Casemiro concedeu, esta quarta-feira, uma extensa entrevista à estação televisiva brasileira ESPN,  na qual abordou diversos temas,   começando, desde logo, pela ‘batalha’ que teve de travar com o antigo treinador do Manchester United, o português Ruben Amorim, para que este o colocasse no onze inicial.

Pode ter sido uma das minhas maiores conquistar, porque, com toda a humildade do mundo, o mais normal seria dizer ‘Porra, o treinador não está a usar-me? Não há problema, já conquistei bastantes títulos na minha carreira, já conquistei muitas coisas na minha vida, e estou aqui. Se o treinador não quer contar comigo, deixa para lá, e eu fico na minha'”, começou por afirmar.

“Mas não. Eu continuei a trabalhar, continuei a tentar demonstrar ao treinador que estava errado, que estava equivocado comigo. Poderia, como nós dizemos no mundo do futebol, ter largado a mão, que a vida segue e pronto. Mas continuei a trabalhar, continuei a tentar mudar a opinião do treinador, e consegui”, prosseguiu.

“Terminei a jogar e a ter um grande final de temporada, a jogar uma final da Liga Europa. Apesar de ter tido várias conquistas na minha carreira, pode ter sido uma das grandes conquistas que eu tive, o facto de ter revertido essa opinião do treinador. Eu não jogava por questão de opinião do treinador, e ele acabou por colocar-me a jogar por mérito e trabalho totalmente meus”, completou.

Nesta mesma entrevista, o ex-FC Porto colocou totalmente de parte a possibilidade de vir a voltar atrás na decisão de abandonar Old Trafford no final da presente temporada desportiva de 2025/26, quando termina o contrato que une ambas as partes, apesar das demonstrações de carinho que tem vindo a receber por parte dos adeptos dos red devils.
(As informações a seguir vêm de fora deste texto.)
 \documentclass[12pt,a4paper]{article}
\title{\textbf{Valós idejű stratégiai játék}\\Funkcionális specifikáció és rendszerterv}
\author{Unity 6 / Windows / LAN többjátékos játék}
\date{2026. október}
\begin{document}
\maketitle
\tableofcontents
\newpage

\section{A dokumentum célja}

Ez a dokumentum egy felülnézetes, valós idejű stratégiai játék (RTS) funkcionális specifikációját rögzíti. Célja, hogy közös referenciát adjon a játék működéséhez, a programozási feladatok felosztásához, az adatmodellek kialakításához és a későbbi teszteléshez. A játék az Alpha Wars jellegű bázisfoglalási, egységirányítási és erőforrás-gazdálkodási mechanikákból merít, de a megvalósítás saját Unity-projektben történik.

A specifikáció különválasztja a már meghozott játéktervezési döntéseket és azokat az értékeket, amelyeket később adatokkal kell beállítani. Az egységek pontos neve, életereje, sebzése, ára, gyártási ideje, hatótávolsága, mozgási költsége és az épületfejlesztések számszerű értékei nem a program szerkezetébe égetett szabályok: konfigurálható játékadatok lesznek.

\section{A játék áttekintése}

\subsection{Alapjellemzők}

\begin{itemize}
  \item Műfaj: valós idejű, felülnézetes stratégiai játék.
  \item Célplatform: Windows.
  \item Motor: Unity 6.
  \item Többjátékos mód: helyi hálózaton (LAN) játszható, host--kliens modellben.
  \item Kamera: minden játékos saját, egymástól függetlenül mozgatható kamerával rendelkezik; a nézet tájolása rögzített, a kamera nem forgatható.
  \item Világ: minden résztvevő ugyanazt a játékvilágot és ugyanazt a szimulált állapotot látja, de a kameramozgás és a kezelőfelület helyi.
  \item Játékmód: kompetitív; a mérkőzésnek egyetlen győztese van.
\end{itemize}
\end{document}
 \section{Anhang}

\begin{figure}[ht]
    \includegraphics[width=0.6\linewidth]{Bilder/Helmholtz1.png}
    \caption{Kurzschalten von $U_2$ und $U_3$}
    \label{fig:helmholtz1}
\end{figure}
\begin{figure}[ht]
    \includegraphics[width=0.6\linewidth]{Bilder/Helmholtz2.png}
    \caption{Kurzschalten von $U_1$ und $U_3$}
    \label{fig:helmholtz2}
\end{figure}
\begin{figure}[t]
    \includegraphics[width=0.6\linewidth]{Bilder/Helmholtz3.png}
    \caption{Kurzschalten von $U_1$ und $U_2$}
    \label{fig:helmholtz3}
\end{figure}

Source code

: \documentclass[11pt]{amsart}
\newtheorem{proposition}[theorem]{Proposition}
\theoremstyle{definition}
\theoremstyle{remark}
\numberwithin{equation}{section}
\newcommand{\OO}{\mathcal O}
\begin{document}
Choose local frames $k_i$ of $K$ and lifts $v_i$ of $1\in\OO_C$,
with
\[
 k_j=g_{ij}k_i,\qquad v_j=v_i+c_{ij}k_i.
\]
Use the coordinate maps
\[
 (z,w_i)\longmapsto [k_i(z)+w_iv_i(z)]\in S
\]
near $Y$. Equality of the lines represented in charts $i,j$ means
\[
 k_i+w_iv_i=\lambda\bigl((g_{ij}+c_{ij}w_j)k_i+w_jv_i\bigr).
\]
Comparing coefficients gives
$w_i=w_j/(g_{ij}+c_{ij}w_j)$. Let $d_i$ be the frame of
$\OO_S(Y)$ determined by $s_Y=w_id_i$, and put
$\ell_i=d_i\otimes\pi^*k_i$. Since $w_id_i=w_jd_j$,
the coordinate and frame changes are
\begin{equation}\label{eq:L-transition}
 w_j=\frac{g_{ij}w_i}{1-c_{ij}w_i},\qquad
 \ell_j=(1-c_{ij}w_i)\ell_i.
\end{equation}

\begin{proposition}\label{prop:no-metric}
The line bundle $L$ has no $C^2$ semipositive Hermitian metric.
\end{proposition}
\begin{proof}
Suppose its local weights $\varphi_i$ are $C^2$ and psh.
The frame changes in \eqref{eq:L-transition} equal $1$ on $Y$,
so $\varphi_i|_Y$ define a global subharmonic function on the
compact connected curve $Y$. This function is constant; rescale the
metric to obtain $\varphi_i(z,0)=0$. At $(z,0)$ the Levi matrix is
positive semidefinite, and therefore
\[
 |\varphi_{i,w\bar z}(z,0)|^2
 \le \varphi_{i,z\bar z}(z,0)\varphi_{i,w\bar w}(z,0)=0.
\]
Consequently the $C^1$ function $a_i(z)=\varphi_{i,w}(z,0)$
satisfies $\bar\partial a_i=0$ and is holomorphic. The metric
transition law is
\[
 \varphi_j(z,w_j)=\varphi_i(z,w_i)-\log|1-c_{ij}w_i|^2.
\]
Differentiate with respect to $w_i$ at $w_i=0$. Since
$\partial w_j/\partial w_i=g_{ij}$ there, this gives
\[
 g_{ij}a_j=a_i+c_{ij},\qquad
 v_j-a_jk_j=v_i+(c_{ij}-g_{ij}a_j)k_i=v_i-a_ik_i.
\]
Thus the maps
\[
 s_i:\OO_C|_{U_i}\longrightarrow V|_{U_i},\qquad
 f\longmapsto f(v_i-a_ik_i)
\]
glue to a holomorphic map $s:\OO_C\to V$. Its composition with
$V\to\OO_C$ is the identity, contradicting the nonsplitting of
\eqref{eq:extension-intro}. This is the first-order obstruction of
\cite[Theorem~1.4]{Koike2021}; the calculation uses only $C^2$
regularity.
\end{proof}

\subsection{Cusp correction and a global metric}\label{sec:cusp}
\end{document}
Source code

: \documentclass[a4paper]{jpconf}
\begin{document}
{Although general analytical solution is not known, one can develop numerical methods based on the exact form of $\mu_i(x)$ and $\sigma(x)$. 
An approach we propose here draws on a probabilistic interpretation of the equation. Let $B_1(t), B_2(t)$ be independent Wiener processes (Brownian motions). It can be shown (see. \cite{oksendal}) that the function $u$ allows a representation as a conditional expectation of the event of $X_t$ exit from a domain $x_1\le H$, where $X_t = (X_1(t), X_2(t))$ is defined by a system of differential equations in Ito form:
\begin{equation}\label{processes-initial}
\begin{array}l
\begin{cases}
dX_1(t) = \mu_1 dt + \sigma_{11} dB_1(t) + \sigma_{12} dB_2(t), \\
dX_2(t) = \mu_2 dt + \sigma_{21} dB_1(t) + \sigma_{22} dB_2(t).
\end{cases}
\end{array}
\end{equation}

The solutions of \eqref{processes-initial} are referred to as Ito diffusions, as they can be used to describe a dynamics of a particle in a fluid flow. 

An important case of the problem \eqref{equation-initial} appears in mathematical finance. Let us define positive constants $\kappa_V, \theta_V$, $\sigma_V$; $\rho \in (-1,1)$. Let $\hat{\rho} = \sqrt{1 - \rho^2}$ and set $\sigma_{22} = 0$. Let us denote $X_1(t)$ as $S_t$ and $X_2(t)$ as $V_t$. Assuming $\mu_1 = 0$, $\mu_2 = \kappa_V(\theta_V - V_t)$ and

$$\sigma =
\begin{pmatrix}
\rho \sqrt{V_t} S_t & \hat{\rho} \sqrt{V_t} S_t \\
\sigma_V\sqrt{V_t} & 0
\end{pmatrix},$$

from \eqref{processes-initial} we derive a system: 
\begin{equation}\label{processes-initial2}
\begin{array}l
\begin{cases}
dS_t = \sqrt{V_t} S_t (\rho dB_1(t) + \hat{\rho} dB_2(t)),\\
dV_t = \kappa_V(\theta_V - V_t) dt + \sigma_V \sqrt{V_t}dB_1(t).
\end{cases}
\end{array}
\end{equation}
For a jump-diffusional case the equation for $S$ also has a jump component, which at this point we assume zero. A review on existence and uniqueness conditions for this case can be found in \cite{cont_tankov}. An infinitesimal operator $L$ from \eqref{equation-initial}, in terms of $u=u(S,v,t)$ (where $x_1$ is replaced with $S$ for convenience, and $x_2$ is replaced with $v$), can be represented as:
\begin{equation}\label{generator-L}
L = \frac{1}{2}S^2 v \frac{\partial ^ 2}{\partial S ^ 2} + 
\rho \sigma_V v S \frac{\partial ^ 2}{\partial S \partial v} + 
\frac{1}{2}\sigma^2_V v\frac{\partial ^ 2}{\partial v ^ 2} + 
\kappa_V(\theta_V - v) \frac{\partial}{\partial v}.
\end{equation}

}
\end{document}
“Acho que não há chance. É sair pela porta grande. Foram quatro anos lindos, maravilhosos, e eu sou eternamente agradecido, não só ao clube, mas também aos adeptos. Acho que, se há uma coisa que vou levar com carinho destes meus quatro anos aqui, são os adeptos. Mas, não, acho que já terminou. Terminou, aqui, o ciclo”, refletiu.

“Vou para um novo ciclo da minha carreira. Ainda tenho de decidir para onde irei, mas acho que tenho de sair, tenho de sair por cima. Serei um eterno adepto do Manchester United, aqui, em Inglaterra, e só tenho a agradecer, mesmo, por todo o carinho dos adeptos”, acrescentou o internacional brasileiro

A terminar, o médio-defensivo de 34 anos de idade recusou desvendar qual será o próximo passo que irá dar na carreira, numa altura em que vai sendo apontado a destinos como os Estados Unidos da América (o Inter Miami, de Lionel Messi, tem vindo a ser apontado como o principal interessado) ou a Arábia Saudita.

“A prioridade é conversar com a minha família e ver o que querem. Quando eu falei em vir para o Manchester United, foram os primeiros a apoiar-me, então, apesar de dizerem sempre que me acompanham e que vamos ser felizes seja onde for, preciso de conversar com eles”, sublinhou.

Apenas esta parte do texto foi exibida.